免疫组化染色是一项综合性的操作技术,其影响因素复杂,加强质量管理和提高可信性尤为重要。我科从 2001 年开展免疫组化染色,在具体的操作过程中进行了精细而有效的全程质控,现将质控事项综述如下。
1、 标本固定
固定液为 4%中性缓冲甲醛( 10 ml 甲醛 +90 ml PBS 缓冲液) 。要求离体后及时固定,固定液的量为标本体积的5 ~ 10 倍。固定不当,固定时间不够或过长,都可引起抗原丢失,尤其是一些较脆弱的膜抗原( 如 CD20 等) ,故固定应及时并充分。取材后小标本固定时间应 > 6 h,肿瘤标本最好 > 24 h。
对于淋巴结、根治标本应及时切开固定。
2、 切片、烤片、脱蜡
免疫组化染色要求切片薄而完整。一般切片厚度为3 ~4 μm,淋巴组织可切2 μm。切片应平整,因为切片褶皱、边缘卷曲可造成试剂难以冲洗干净,这在手工染色时尤为重要。否则显色时这些区域就有可能出现背景着色,影响整张切片的染色质量。
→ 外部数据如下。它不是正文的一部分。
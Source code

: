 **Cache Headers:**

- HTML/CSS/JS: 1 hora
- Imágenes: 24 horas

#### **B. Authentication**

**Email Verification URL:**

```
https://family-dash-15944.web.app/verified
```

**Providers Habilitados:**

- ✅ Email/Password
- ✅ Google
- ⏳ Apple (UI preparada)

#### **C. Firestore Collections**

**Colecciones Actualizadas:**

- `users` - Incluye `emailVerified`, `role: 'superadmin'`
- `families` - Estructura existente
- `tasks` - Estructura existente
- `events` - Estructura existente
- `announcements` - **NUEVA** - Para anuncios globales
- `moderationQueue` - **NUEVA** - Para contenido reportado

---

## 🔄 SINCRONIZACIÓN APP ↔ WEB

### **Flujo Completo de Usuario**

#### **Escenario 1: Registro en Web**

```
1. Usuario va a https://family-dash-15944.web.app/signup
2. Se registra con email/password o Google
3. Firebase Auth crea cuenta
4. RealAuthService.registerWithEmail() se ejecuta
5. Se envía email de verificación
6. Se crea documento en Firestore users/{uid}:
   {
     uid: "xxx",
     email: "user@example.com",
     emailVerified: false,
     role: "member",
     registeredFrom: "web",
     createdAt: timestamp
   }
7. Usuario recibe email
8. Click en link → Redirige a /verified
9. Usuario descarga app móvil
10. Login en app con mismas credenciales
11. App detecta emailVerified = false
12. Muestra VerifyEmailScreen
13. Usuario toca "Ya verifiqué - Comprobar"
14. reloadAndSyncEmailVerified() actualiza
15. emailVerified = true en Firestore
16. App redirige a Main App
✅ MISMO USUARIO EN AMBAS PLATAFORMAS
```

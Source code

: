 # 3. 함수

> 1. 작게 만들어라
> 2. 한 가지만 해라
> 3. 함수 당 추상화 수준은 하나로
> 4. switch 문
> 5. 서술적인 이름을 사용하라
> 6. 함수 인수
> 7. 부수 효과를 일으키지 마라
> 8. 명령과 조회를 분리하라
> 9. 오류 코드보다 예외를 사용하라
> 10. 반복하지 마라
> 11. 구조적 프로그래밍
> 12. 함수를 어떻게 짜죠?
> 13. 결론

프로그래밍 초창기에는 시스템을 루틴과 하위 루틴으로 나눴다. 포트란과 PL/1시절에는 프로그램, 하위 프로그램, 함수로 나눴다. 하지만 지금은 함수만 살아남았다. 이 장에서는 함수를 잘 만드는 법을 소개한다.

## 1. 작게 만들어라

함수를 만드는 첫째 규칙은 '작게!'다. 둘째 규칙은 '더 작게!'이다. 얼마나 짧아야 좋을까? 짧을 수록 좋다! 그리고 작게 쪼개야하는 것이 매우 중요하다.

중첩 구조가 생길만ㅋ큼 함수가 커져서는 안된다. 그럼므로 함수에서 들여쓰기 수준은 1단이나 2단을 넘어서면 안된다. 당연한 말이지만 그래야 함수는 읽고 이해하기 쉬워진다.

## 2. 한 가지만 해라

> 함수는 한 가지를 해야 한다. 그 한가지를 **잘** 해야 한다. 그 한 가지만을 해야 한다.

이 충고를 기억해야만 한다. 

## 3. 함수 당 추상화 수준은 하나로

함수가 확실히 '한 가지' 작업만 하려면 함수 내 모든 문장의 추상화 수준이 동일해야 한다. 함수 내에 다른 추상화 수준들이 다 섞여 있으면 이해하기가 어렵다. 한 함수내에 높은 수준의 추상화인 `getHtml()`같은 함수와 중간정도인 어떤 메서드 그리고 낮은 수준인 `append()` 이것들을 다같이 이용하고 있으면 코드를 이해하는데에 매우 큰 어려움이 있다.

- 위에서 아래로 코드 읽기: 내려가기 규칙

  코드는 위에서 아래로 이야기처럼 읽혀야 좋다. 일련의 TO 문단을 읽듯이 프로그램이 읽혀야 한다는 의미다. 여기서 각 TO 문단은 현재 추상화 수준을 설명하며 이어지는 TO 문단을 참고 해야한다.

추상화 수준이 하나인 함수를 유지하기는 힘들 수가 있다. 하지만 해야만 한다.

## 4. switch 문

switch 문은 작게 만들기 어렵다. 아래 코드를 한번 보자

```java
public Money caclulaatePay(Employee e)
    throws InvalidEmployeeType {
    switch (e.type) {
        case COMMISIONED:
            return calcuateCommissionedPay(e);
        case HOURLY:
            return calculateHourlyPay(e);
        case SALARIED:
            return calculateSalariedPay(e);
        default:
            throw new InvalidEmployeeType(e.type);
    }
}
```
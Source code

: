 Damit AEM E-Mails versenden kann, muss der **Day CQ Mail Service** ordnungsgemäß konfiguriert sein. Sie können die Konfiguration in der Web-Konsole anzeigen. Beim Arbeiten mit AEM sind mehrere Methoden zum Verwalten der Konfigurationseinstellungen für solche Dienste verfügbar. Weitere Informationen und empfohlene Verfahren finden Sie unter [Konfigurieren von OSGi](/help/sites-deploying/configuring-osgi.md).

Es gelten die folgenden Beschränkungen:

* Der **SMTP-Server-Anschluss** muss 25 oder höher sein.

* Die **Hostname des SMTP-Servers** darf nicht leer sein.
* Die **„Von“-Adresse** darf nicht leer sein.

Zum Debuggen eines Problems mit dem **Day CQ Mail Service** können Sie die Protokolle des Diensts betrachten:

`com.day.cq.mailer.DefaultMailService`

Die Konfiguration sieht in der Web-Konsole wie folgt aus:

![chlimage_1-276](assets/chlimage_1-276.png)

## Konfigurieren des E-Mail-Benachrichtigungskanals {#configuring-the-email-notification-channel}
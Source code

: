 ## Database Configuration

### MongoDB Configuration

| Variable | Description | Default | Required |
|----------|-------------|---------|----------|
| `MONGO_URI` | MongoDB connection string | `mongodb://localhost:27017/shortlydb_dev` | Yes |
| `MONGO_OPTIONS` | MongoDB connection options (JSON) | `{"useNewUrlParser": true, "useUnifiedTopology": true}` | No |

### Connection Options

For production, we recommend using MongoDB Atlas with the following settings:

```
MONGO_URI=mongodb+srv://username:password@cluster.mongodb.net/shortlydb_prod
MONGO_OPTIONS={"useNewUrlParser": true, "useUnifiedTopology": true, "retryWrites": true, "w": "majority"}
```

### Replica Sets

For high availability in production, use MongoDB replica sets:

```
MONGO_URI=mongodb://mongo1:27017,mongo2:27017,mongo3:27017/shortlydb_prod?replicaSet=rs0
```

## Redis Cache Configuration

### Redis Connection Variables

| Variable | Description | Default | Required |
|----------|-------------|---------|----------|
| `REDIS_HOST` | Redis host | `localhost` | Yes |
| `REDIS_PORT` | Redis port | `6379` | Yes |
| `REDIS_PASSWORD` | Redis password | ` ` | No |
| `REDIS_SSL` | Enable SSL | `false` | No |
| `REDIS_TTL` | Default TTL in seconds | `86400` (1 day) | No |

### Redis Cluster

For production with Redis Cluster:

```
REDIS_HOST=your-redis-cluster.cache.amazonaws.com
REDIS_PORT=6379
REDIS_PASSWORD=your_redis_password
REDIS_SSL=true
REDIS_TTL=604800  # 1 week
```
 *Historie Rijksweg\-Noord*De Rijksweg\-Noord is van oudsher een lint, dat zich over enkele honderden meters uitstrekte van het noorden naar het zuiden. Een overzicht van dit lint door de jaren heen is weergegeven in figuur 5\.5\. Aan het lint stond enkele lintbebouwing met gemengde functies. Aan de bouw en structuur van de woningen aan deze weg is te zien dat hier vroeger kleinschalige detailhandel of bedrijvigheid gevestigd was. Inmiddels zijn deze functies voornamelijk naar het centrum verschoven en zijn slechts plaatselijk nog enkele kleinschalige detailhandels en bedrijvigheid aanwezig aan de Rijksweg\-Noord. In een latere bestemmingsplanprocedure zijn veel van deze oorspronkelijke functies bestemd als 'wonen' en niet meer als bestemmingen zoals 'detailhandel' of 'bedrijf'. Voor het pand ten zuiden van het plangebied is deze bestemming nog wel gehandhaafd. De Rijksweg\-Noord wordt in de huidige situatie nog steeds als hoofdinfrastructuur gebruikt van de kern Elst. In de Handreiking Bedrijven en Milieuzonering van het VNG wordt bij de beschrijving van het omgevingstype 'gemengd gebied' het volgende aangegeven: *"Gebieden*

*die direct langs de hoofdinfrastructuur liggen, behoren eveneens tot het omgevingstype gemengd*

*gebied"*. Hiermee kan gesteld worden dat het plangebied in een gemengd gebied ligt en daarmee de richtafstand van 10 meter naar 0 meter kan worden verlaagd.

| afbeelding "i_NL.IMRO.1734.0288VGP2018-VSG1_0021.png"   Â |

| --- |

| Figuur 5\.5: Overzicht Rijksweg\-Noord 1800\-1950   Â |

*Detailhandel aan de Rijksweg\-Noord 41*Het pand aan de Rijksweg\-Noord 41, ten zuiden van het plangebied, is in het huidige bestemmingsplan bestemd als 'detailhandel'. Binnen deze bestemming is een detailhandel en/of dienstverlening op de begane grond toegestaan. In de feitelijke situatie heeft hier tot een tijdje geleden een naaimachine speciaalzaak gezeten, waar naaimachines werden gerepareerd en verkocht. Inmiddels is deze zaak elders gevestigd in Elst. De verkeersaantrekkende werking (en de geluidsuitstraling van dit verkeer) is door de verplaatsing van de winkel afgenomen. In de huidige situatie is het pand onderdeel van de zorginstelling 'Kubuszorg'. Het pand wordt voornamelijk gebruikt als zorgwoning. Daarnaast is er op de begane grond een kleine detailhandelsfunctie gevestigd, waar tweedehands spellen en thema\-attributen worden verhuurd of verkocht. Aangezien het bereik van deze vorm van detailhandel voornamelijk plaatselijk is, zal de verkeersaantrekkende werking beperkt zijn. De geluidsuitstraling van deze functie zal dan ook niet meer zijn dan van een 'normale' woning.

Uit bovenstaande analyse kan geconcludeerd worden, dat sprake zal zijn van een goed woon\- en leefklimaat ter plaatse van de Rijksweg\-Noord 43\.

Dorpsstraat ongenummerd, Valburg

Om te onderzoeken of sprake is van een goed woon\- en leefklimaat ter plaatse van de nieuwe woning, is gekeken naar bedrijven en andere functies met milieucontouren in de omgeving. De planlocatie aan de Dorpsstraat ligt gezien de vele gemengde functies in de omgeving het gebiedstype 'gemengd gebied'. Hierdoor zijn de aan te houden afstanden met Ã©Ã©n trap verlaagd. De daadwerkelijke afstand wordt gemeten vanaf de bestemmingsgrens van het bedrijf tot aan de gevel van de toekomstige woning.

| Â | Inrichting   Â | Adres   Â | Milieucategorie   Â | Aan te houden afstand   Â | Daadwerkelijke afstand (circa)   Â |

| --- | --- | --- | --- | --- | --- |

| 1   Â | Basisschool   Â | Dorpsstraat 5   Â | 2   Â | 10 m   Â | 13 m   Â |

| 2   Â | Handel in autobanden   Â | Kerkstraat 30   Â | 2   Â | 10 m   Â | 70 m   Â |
清洁时要求展片用水和容器均保证干净,避免污染,干扰阅片。烤片温度不宜过高,65℃ ~70℃烤片 1 ~2 h即可。烤片时间短易造成脱片,温度高或过长易导致抗原丢失。脱蜡不彻底,蜡膜会阻碍抗体渗入从而阻止抗体与抗原的结合。我科采用三级松节油脱蜡,每级 10 ~ 15 min,并且每 200 张切片更换第一缸松节油,保证脱蜡彻底。用松节油脱蜡的染色效果与二甲苯脱蜡基本一致。
3、 减少非特异性染色
当使用辣根过氧化物酶检测系统时,可在滴加一抗前用3% H2O2作用 10 ~15 min,以便阻断组织中的内源性过氧化物酶。
4、 对照
对照的设立在免疫组化操作中极为重要。在日常工作中设立阳性对照又是关键中之关键。阑尾组织中含有多种组织成分,如上皮组织、淋巴组织、平滑肌组织、间质、神经组织、血管、间皮等,所以常选用阑尾作为阳性组织对照。
5、 抗原修复
修复方法有高压锅修复、水浴修复、微波修复等。我科大多采用高压锅法,高压锅内加入 0. 01 mol/L pH6. 0 的柠檬酸盐缓冲液 2000 ml,放置在电磁炉上,用大功率加热至沸腾,然后将功率调至中档再放入切片,加盖,加减压阀继续加热至冒气并维持 2 min 后,撤火缓慢冷却。高压锅修复法具有压力稳定,受热均匀,背景着色浅等优点。对于核染色阳性的抗原用 pH9. 0 的 EDTA 修复液效果好; 胞质、胞膜染色阳性的用 pH8.0 的 EDTA 抗原修复液效果好。
6、 显色
如果发现配制好的 DAB 显色液中出现棕色沉淀则此显色液可能失效,建议重新配制。在显色时,一般阳性部分广泛或阳性定位在胞质的组织,显色非常迅速,1 ~ 3 min 即可见明显的棕色,应及时终止显色。阳性部分稀少且定位在胞核的组织,则需要显微镜下观察,时间不宜过长以免造成背景染色。
7、 复染
复染是为了衬托免疫组化的阳性染色,所以苏木精颜色不宜太深,同时由于操作中使用了吸附玻片,所以建议复染的苏木精应勤于过滤,减少人为的背景染色。
8、 染色中的一些细节
在整个染色过程中,切片始终保持湿润,不能干片。滴加一抗时应将切片上的水甩干,以免抗体被稀释。滴加抗体时要确保覆盖全部组织,以免边缘未覆盖到抗体,引起边缘效应。同时孵育盒要放平,以免抗体流至组织一端,造成假阴性或局部弱阳性结果。
综上所述,质控工作总是发生在实验检测前才能生效。
如标本制作前的处理固定以及制作中的质控流程和切片质量对免疫组化的染色效果,都是相互影响、相互依存的。在免疫组化操作过程中,有许多至关重要的步骤,都是一环扣一环,每走一步都要进行有效监控,才能做出高质量的切片。因此要求操作人员有高度的责任心,严格遵循操作规范,为病理诊断提供表达准确、染色清晰的高质量的免疫组化染色。